ABSTRACT
In recent years, frequencies of flood events in Australia have increased. It is noted that flood events cause the most damage to infrastructure compared to any other natural hazards in the world (IBISWORLD, 2011). Bridge structures located over waterways are prone to failure under flood events. Failure of a bridge can impact on the community significantly by reducing the evacuation capability and recovery operations during and after a disaster. A recent research project commenced at RMIT University aims to examine failure of road bridges under flood events. The paper has reviewed different bridge design codes used over several years in Australia for designing the bridges. Various failure mechanisms of bridges due to flood events have been investigated and the most common failure mechanisms of the bridges in Queensland have been identified by examining bridge inspections conducted after the 2011 and 2013 flood events. A case study bridge, which failed under flood loading, has been modeled and the effects of different flood scenarios have been investigated. The impacts of different types of debris, urban and regional, have also been studied. Damage indices have been derived for a concrete girder bridge to demonstrate the methodology for vulnerability modeling of bridge structures.

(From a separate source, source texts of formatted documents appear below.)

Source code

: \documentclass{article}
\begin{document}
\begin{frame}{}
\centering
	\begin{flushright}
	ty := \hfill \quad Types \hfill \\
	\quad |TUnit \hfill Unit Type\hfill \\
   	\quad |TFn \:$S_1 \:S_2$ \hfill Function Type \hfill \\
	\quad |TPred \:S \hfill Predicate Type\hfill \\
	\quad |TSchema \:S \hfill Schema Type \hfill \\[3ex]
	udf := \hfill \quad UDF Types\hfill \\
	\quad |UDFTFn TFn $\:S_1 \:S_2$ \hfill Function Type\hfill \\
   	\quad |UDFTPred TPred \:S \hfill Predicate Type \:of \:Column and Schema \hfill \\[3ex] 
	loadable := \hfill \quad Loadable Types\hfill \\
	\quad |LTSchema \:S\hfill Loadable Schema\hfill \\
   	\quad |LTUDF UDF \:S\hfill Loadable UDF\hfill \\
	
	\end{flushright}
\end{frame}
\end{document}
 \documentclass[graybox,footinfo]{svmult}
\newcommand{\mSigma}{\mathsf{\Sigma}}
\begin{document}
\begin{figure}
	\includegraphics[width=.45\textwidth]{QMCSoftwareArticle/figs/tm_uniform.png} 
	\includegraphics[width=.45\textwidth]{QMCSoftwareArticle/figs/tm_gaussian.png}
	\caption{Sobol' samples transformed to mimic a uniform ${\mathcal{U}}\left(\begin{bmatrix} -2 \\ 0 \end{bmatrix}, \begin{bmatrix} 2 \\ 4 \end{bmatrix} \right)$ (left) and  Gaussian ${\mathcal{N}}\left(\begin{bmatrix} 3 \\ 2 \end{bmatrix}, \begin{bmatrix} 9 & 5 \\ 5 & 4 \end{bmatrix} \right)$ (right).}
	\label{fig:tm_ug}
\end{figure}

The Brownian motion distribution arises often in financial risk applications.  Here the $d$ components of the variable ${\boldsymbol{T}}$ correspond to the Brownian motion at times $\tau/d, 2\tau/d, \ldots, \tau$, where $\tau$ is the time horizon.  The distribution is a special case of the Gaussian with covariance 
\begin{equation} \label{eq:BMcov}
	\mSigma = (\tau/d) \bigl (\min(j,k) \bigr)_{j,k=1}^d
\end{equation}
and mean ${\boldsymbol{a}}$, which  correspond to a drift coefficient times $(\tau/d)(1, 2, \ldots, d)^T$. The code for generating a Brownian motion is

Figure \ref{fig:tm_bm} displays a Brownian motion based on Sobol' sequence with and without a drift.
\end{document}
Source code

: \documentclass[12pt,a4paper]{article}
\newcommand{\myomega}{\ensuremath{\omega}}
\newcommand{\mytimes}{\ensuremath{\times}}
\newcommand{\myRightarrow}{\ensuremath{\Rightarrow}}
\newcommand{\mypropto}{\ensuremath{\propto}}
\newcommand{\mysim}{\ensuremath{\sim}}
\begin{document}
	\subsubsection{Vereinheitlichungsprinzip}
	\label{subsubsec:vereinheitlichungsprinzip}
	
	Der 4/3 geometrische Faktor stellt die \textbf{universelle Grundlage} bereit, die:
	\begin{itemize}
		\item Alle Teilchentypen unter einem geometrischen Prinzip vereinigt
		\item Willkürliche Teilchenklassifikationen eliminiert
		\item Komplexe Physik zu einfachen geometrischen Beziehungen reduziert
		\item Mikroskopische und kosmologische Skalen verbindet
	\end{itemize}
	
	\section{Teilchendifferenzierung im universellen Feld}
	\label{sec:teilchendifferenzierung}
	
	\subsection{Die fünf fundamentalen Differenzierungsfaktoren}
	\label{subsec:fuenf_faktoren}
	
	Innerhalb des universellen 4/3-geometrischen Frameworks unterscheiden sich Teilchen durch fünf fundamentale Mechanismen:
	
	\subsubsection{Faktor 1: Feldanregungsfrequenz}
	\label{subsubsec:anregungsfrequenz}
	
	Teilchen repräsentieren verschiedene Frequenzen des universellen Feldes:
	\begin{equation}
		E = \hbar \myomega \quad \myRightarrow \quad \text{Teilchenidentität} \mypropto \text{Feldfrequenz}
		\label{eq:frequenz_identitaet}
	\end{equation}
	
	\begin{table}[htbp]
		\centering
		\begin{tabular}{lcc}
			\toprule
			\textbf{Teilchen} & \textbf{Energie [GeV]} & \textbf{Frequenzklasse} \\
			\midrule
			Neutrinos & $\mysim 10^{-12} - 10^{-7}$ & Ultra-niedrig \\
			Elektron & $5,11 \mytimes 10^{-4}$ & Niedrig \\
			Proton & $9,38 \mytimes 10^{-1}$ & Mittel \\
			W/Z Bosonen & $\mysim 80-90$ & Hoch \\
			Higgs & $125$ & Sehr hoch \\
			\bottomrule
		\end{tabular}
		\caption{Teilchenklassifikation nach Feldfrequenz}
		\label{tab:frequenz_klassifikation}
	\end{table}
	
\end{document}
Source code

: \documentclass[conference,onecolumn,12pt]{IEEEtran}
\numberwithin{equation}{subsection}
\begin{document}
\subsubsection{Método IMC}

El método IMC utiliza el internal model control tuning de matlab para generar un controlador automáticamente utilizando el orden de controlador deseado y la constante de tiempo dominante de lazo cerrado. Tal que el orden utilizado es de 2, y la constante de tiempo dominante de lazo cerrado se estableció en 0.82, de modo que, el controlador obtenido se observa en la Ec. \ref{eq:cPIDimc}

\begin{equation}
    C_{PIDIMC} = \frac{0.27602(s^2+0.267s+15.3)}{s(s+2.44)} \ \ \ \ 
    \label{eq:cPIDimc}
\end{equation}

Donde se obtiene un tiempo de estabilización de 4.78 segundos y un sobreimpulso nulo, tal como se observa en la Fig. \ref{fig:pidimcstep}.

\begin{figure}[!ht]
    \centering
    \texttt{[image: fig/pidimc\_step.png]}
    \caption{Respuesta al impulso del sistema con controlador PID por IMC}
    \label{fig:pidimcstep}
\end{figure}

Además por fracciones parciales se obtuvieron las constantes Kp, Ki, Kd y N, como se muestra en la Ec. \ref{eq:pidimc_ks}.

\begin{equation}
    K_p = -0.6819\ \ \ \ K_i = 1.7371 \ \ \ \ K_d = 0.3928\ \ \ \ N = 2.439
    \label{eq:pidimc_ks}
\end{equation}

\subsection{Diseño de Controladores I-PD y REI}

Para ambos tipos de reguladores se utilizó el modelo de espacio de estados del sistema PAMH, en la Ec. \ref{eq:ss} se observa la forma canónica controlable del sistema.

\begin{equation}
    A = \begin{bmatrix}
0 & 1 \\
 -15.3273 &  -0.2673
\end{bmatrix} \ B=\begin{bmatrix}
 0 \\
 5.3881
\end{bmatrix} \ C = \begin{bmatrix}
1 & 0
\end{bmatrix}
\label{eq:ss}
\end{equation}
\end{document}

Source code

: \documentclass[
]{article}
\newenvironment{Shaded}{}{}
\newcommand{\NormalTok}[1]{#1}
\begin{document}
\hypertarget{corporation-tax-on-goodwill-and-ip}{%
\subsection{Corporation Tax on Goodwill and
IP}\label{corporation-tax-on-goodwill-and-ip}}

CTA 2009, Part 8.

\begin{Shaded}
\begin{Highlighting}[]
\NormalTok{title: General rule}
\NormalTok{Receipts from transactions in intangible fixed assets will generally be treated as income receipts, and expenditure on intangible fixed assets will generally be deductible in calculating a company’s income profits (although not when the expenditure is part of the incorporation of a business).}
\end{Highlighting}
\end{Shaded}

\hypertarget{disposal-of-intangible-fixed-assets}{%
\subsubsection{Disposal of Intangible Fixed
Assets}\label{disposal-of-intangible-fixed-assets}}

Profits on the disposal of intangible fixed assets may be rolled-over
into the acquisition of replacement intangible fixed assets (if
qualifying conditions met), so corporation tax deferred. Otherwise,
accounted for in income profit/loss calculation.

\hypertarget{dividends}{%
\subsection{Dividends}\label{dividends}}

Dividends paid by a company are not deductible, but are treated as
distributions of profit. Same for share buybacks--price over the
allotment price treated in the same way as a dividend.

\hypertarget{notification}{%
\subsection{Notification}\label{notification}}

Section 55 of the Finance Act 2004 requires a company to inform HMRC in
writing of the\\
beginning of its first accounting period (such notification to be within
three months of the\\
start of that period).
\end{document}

Reinforced or pre-stressed concrete girder bridges are a common design configuration used in Australia. During the Lockyer Valley floods in 2013, vulnerability of girder bridges was observed by significant damage to these structures. Structural performance of Kapernicks Concrete Girder Bridge has been studied in this paper. For the girder not to fail under flood loading, the existing moment capacity of the girder (ØMu ) must be greater than the moment induced by the flood force (M*). In other words ØMu/M* > 1. The maximum allowable flood velocity to satisfy this condition could be read from the above structural vulnerability curves. For Kapernicks Bridge under investigation, the maximum allowable flood velocity is shown in Table 1. Maximum allowable velocity for different types of flood impact.
Type of Flood Impact
Maximum allowable flood velocity (m/s)
Flood only
3.66
Flood+Debris
2.46
Flood+Debris+Container
0.89
It has been observed that when the intensity of flood increases, the bridge structure becomes more vulnerable. The intensity of flood accounts for flood velocity, the accumulation of debris that it carries along in it and any other floating objects such as containers, vehicles and river-crafts. The outcomes will enable identification of the vulnerable girder bridges in the road networks and will assist road authorities to make optimized hardening decisions. On the other hand, emergency management services will be able to avoid vulnerable structures in determining evacuation routes.
The new design for the Kapernicks bridge has used 4 m/s as the design flood velocity.
The research is being continued to improve the vulnerability models considering the fluid structure interaction replacing the code equations and replacing the deterministic approach with reliability-based approach to cover variability of the flood loading and the material degradation of the structures.